Развернутый анализ метафизической эстетики Набокова и Белого содержится также у Александрова. См.: Alexandrov V. Nabokov's Otherworld. P. 218–220.
О сонетной форме в «Даре» см.: Davydov S. Teksty-Matreški Vladimira Nabokova. 1982. P. 195–196.
В книге Давыдова представлен обстоятельный анализ философской архитектоники «Дара», в котором жизнеописание Чернышевского (порочный круг) противопоставлено «Дару» как последнему произведению Годунова-Чердынцева (лента Мебиуса). См.: Op. cit. Р. 194–199.
Галя Димент говорит о повторяющихся темах и моделях «Жизни Чернышевского» как об одном из принципов создания иронической биографии, который сближает метод набоковского героя с методом автора «Eminent Victorians» A. L. Strachey. См.: Diment G. Nabokov and Strachey // Comparative Literature Studies. 1990. Vol. 27. P. 291–292.
Об этом — у Давыдова: Teksty-Matreški Vladimira Nabokova. P. 196.
К соотнесению геометрических мотивов обращается Джонсон, рассматривающий противостояние мотивов круга, сферы, спирали и прямой линии, угла как выражение основных тематических оппозиций романов «Петербург» и «Bend Sinister». См.: Johnson D. В. Belyj and Nabokov // Russian Literature. 9. № 4. 1981. P. 386–388. Филд замечает, что в геометрических построениях «Короля, дамы, валета» сказываются законы сюжетообразования Белого. См.: Field A. The Life and Art of Vladimir Nabokov.
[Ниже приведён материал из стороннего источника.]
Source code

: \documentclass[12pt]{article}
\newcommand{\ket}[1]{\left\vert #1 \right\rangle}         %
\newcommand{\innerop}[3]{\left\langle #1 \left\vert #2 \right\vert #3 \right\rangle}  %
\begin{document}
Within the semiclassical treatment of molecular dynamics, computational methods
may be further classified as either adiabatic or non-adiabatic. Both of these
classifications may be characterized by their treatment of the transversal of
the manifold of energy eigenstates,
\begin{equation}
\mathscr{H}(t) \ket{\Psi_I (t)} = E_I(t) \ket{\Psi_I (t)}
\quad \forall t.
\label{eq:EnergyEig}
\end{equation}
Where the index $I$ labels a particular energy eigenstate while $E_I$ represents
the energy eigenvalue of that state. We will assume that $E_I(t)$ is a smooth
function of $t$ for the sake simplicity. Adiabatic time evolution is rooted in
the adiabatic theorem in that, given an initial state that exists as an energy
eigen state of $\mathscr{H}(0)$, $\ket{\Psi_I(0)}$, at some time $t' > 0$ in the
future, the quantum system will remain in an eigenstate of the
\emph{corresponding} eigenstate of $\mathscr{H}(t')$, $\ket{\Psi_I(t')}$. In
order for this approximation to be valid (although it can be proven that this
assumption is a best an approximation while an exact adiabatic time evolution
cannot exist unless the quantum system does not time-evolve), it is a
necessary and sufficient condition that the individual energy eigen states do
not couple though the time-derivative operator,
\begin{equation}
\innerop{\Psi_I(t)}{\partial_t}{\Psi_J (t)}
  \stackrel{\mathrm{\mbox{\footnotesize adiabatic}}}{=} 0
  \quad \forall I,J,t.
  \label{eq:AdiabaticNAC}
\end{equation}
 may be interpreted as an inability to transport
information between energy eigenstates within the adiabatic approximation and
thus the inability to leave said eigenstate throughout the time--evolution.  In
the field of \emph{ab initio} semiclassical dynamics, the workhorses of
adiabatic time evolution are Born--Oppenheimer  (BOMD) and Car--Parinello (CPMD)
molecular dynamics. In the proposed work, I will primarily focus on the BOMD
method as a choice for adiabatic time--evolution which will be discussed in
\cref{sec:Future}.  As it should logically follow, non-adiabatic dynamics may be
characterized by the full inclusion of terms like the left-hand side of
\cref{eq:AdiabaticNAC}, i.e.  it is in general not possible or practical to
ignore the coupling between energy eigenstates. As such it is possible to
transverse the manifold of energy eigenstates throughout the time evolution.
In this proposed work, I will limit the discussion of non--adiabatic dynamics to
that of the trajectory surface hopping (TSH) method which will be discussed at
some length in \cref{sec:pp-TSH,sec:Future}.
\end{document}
P. 119.
Заметим другое: «отцы» страдают невосприимчивостью к подробности мира и страстью к общим понятиям. «Аполлон Аполлонович говорил кратко и просто: „Цветы…“ Между нами будет сказано: Аполлон Аполлонович все цветы почему-то считал колокольчиками» (с. 35–36). Чернышевский «не мог назвать ни одного лесного цветка, кроме дикой розы; но характерно, что это незнание ботаники сразу восполнял „общей мыслью…“» (с. 219).
Саймон Карлинский настаивает на том, что такие характерные черты поэтики русских символистов, и в том числе Андрея Белого, как парономазия, каламбуры, оказали непосредственное влияние на поэтику Набокова. См.: Karlinsky S. Introduction // The Nabokov — Wilson Letters. P. 21, 23.
О значимости для Набокова скрытых звукосмысловых ассоциаций, пронизывающих «Петербург», говорит Бойд. См.: Boyd В. Vladimir Nabokov. The Russian Years. P. 152.
См. также детальный анализ звукосимволизма Белого и мотива букв у Набокова в статье Джонсона: Johnson D. В. Belyj and Nabokov: A Comparative Overview // Russian Literature. 9. № 4. 1981. P. 389–393.